[Dataset items]
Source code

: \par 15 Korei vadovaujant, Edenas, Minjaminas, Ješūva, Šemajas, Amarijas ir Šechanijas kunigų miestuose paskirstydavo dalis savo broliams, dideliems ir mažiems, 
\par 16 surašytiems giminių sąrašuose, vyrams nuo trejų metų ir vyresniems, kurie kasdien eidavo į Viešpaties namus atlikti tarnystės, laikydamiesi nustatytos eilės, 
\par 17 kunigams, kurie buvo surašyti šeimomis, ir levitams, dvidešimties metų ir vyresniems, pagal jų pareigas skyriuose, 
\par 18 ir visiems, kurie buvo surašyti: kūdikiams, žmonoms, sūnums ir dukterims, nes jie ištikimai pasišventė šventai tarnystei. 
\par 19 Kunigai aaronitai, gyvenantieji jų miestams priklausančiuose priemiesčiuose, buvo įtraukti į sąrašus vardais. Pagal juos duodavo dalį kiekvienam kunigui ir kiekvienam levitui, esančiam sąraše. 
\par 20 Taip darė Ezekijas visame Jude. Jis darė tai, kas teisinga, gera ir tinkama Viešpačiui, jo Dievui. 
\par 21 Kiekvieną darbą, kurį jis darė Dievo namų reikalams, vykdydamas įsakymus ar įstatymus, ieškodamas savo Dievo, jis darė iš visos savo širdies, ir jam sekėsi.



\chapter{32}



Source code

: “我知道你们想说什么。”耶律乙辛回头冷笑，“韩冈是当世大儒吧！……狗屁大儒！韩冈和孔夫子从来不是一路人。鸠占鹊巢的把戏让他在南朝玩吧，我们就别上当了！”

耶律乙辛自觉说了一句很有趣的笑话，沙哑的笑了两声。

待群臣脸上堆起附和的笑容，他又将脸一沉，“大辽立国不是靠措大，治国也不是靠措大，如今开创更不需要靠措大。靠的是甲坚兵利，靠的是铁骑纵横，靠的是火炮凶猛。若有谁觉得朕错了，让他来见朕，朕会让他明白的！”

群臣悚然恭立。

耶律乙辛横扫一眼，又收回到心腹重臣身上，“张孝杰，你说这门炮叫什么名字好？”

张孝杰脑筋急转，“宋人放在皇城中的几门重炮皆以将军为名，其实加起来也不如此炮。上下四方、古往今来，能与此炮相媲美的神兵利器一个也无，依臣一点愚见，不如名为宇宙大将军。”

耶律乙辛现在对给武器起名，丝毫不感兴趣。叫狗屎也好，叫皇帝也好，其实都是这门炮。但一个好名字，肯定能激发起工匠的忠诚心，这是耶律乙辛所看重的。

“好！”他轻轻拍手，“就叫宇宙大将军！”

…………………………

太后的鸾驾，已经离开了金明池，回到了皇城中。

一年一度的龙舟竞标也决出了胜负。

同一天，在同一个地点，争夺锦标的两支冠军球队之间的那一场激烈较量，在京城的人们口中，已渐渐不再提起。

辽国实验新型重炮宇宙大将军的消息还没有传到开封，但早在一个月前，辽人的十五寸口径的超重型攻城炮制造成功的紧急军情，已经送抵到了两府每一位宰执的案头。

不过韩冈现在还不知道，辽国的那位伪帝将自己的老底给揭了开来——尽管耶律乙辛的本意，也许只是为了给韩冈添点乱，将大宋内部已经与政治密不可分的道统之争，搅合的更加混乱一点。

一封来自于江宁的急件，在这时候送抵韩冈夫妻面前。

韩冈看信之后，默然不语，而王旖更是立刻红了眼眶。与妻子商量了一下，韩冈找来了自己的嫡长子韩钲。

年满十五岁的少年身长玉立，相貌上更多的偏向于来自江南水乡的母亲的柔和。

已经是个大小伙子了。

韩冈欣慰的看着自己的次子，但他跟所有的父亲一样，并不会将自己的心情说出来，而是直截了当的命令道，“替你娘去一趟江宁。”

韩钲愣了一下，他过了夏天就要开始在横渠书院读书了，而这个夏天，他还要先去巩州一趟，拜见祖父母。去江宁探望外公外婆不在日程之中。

### [TASK TO COMPLETE]
The required result is an exact repeat of the records above from the line containing "韩冈看信之后，默然不语，而王" to their final line.

### [SOLUTION TO THIS EXERCISE]
韩冈看信之后，默然不语，而王旖更是立刻红了眼眶。与妻子商量了一下，韩冈找来了自己的嫡长子韩钲。

年满十五岁的少年身长玉立，相貌上更多的偏向于来自江南水乡的母亲的柔和。

已经是个大小伙子了。

韩冈欣慰的看着自己的次子，但他跟所有的父亲一样，并不会将自己的心情说出来，而是直截了当的命令道，“替你娘去一趟江宁。”

韩钲愣了一下，他过了夏天就要开始在横渠书院读书了，而这个夏天，他还要先去巩州一趟，拜见祖父母。去江宁探望外公外婆不在日程之中。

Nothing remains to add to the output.